Work instruction.
The records below are to be repeated exactly, minus any pictures.
● ● ● ●
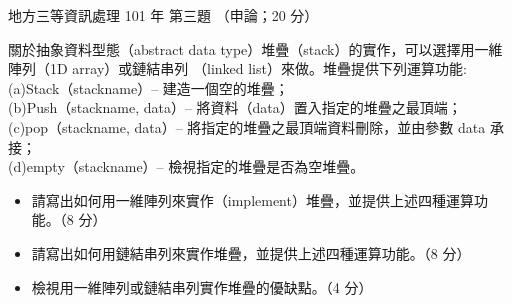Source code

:\begin{pastexam}[label={px:df3-101-ds-03}]{地方三等資訊處理 101 年 第三題}
（申論；20 分）

關於抽象資料型態（abstract data type）堆疊（stack）的實作，可以選擇用一維陣列（1D array）或鏈結串列
（linked list）來做。堆疊提供下列運算功能:\\
(a)Stack（stackname）-- 建造一個空的堆疊；\\
(b)Push（stackname, data）-- 將資料（data）置入指定的堆疊之最頂端；\\
(c)pop（stackname, data）-- 將指定的堆疊之最頂端資料刪除，並由參數 data 承接；\\
(d)empty（stackname）-- 檢視指定的堆疊是否為空堆疊。
\begin{itemize}[leftmargin=2.2em]
\item[㈠] 請寫出如何用一維陣列來實作（implement）堆疊，並提供上述四種運算功能。（8 分）
\item[㈡] 請寫出如何用鏈結串列來實作堆疊，並提供上述四種運算功能。（8 分）
\item[㈢] 檢視用一維陣列或鏈結串列實作堆疊的優缺點。（4 分）
\end{itemize}
\end{pastexam}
● ● ● ●
Result of the exercise.
Source code

:\begin{pastexam}[label={px:df3-101-ds-03}]{地方三等資訊處理 101 年 第三題}
（申論；20 分）

關於抽象資料型態（abstract data type）堆疊（stack）的實作，可以選擇用一維陣列（1D array）或鏈結串列
（linked list）來做。堆疊提供下列運算功能:\\
(a)Stack（stackname）-- 建造一個空的堆疊；\\
(b)Push（stackname, data）-- 將資料（data）置入指定的堆疊之最頂端；\\
(c)pop（stackname, data）-- 將指定的堆疊之最頂端資料刪除，並由參數 data 承接；\\
(d)empty（stackname）-- 檢視指定的堆疊是否為空堆疊。
\begin{itemize}[leftmargin=2.2em]
\item[㈠] 請寫出如何用一維陣列來實作（implement）堆疊，並提供上述四種運算功能。（8 分）
\item[㈡] 請寫出如何用鏈結串列來實作堆疊，並提供上述四種運算功能。（8 分）
\item[㈢] 檢視用一維陣列或鏈結串列實作堆疊的優缺點。（4 分）
\end{itemize}
\end{pastexam}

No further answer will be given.